Le Haut conseil des finances publiques (HCFP) a fustigé mercredi le projet de budget 2022 du gouvernement, se disant incapable de rendre un avis « pleinement éclairé », car des « mesures d'ampleur » prévues par le gouvernement n'ont pas été intégrées au document transmis à l'instance indépendante.

« Le Haut conseil regrette ces conditions de saisine », indique-t-il dans son avis, ajoutant qu'il « n'est pas à ce stade en mesure de se prononcer sur la plausibilité de la prévision de déficit pour 2022 (-4,8 points de PIB) ». C'est la première fois depuis 2016, et le dernier budget du quinquennat de François Hollande, que le HCFP est aussi sévère avec un projet de loi de finances. « Pour 2022, le conseil a été saisi sur une base d'informations incomplètes. Faute d'information, le conseil ne peut pas à ce stade, se prononcer sur le solde public de 2022 », a souligné le président du HCFP et premier président de la Cour des comptes, Pierre Moscovici, en audition à l'Assemblée nationale mercredi matin.

Le projet de texte que le gouvernement doit adopter en conseil des ministres mercredi n'inclut pas en effet le plan d'investissement et le revenu d'engagement pour les jeunes, sur lesquels travaillent encore l'exécutif, et qui devraient représenter plusieurs milliards d'euros de dépenses supplémentaires. « Si, comme il est vraisemblable, le scénario macroéconomique et de finances publiques était modifié pour prendre en compte ces mesures, une nouvelle saisine du Haut conseil par le gouvernement serait alors nécessaire », prévient le HCFP.

Sur le front des recettes, l'organe indépendant chargé d'évaluer la crédibilité des prévisions budgétaires du gouvernement juge « prudente » la prévision de croissance du gouvernement de 6% pour 2021, ce qui laisse présager davantage de rentrées si l'économie fait mieux. Il estime par ailleurs « plausible » la prévision de 4% de croissance pour 2022. Néanmoins, les prévisions d'emploi pour 2021 et 2022 sont jugées « trop basses » au regard de l'amélioration de la situation économique, selon le Haut conseil.

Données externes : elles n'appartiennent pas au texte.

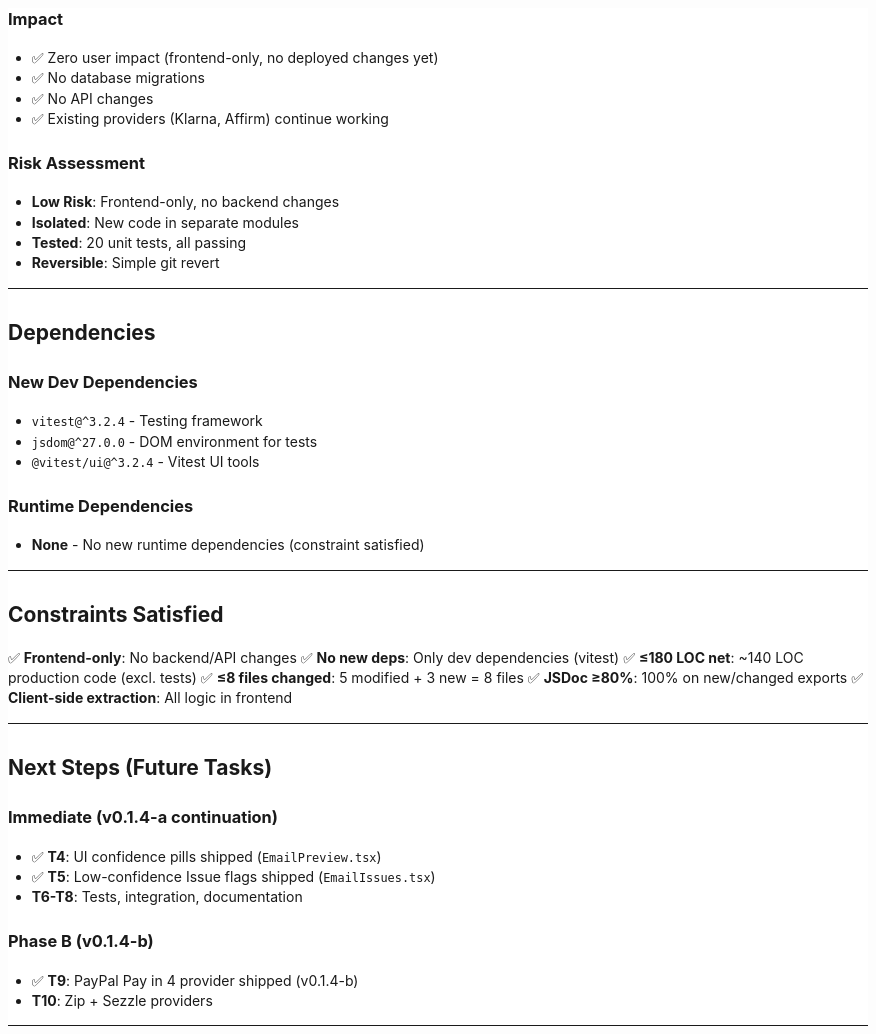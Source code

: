 ### Impact
- ✅ Zero user impact (frontend-only, no deployed changes yet)
- ✅ No database migrations
- ✅ No API changes
- ✅ Existing providers (Klarna, Affirm) continue working

### Risk Assessment
- **Low Risk**: Frontend-only, no backend changes
- **Isolated**: New code in separate modules
- **Tested**: 20 unit tests, all passing
- **Reversible**: Simple git revert

---

## Dependencies

### New Dev Dependencies
- `vitest@^3.2.4` - Testing framework
- `jsdom@^27.0.0` - DOM environment for tests
- `@vitest/ui@^3.2.4` - Vitest UI tools

### Runtime Dependencies
- **None** - No new runtime dependencies (constraint satisfied)

---

## Constraints Satisfied

✅ **Frontend-only**: No backend/API changes
✅ **No new deps**: Only dev dependencies (vitest)
✅ **≤180 LOC net**: ~140 LOC production code (excl. tests)
✅ **≤8 files changed**: 5 modified + 3 new = 8 files
✅ **JSDoc ≥80%**: 100% on new/changed exports
✅ **Client-side extraction**: All logic in frontend

---

## Next Steps (Future Tasks)

### Immediate (v0.1.4-a continuation)
- ✅ **T4**: UI confidence pills shipped (`EmailPreview.tsx`)
- ✅ **T5**: Low-confidence Issue flags shipped (`EmailIssues.tsx`)
- **T6-T8**: Tests, integration, documentation

### Phase B (v0.1.4-b)
- ✅ **T9**: PayPal Pay in 4 provider shipped (v0.1.4-b)
- **T10**: Zip + Sezzle providers

---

« En 2022, la prévision de recettes et celle de dépenses sont très vraisemblablement sous-estimées », résume le HCFP. A ce stade, le gouvernement prévoit une baisse de l'ensemble des dépenses de l'État de 34,5 milliards d'euros (-7,9%) du fait de la diminution des dépenses de soutien d'urgence et de relance. Mais les dépenses dites « pilotables », qui correspondent aux actions des ministères, augmenteront elles de près de 12 milliards d'euros.

Les dépenses publiques s'envolent

Les dépenses publiques représenteraient 55,6% du produit intérieur brut (PIB) en 2022 selon le gouvernement, soit « près de deux points au-dessus (du) niveau de 2019 », et cela sans compter le plan d'investissement et le revenu d'engagement, s'inquiète le Haut conseil.

« La dette a augmenté de 17 points depuis 2019, c'est une situation inédite de finances publiques depuis 1945 », a alerté Pierre Moscovici à l'Assemblée mercredi. Étant donné l'endettement public, prévu à environ 114% du PIB en 2022, Pierre Moscovici a estimé qu'il était « essentiel que l'éventuel surplus de recettes ne soit pas immédiatement recyclé dans des dépenses nouvelles mais qu'il soit affecté au désendettement, qui est une priorité ».